Finally they made a clean escape deep into the sea of foliage, seemingly safe for the time being. Everyone had been too tired to speak when the tumult of war finally settled down. They didn’t see any other friends there, and they had no way to find anyone in the darkness.
“We lost the unit. We can do nothing but to wait here for daybreak,” Tomita said.
Then Kasuga was seized by deadly drowsiness. He pulled a dripping wet jacket out of his haversack, slipped it on, and lay down on the ground with his head pillowed on entangled, muddy roots. His energies were almost used up by the battle, which had lasted nearly a month.
“How wasteful it is to use what little strength I have left not in escape or combat, but in pulling back to the starting place!” Kasuga told himself. He fell into a deep sleep, despite being as wet as a drowned rat.
Kasuga had the dream of the dragon coming out of the water fountain at the Hachiman shrine again. As usual, he couldn’t move in front of the statue, which was wriggling to substantiate itself.

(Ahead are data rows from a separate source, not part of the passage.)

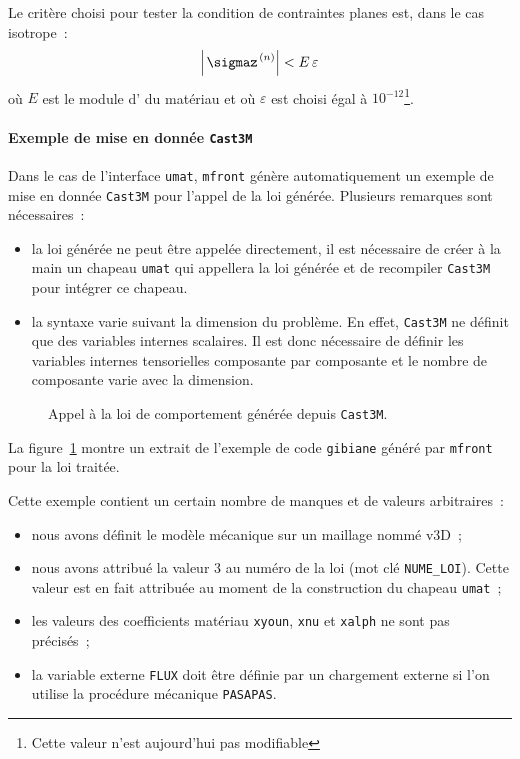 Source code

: \documentclass[rectoverso,pleiades,pstricks,leqno,anti]{texmf/note_technique_2010}
\newcommand{\mfront}{\texttt{mfront}}
\newcommand{\castem}{\texttt{Cast3M}}
\newcommand{\code}[1]{
  \psframebox[linecolor=ceaorange,shadow=true,blur=true]{
    \begin{minipage}[htbp]{1.0\linewidth}
      \ttfamily\scriptsize #1
    \end{minipage}
  }
}
\begin{document}
Le critère choisi pour tester la condition de contraintes planes est,
dans le cas isotrope~:
\[
\left|\left.\sigmaz\right.^{(n)}\right|<E\,\varepsilon
\]
où \(E\) est le module d' du matériau et où \(\varepsilon\)
est choisi égal à \(10^{-12}\)\footnote{Cette valeur n'est aujourd'hui
  pas modifiable}.

\paragraph{Exemple de mise en donnée \castem{}} Dans le cas
de l'interface \texttt{umat}, \mfront{} génère automatiquement
un exemple de mise en donnée \castem{} pour l'appel de la loi
générée. Plusieurs remarques sont nécessaires~:
\begin{itemize}
\item la loi générée ne peut être appelée directement, il est
nécessaire de créer à la main un chapeau \texttt{umat} qui
appellera la loi générée et de recompiler \castem{} pour
intégrer ce chapeau.
\item la syntaxe varie suivant la dimension du problème. En
effet, \castem{} ne définit que des variables internes
scalaires. Il est donc nécessaire de définir les variables
internes tensorielles composante par composante et le
nombre de composante varie avec la dimension.
\end{itemize}

\begin{figure}[htbp]
  \centering
  \code{{\ttfamily }}  
  \caption{Appel à la loi de comportement générée depuis \castem{}.}
  \label{fig:mfrontcastem}
\end{figure}

La figure~\ref{fig:mfrontcastem} montre un extrait de
l'exemple de code \texttt{gibiane} généré par \mfront{}
pour la loi traitée.

Cette exemple contient un certain nombre de manques et
de valeurs arbitraires~:
\begin{itemize}
\item nous avons définit le modèle mécanique sur un
  maillage nommé v3D~;
\item nous avons attribué la valeur \(3\) au numéro de
  la loi (mot clé \texttt{NUME\_LOI}). Cette valeur
  est en fait attribuée au moment de la construction
  du chapeau \texttt{umat}~;
\item les valeurs des coefficients matériau \texttt{xyoun},
  \texttt{xnu} et \texttt{xalph} ne sont pas précisés~;
\item la variable externe \texttt{FLUX} doit être définie
  par un chargement externe si l'on utilise la
  procédure mécanique \texttt{PASAPAS}.
\end{itemize}
\end{document}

This time the dragon with the golden eyes began spurting fire from its mouth after it had come alive. He saw flares between the rows of sharp-pointed teeth wriggle and whirl lively, as if each were an animal itself. Suddenly one of those came at him across the air. Twining itself around his legs while he stood there in a daze, the flare rushed up to his head. He resigned himself to his fate and felt the fire scorching his whole body mercilessly.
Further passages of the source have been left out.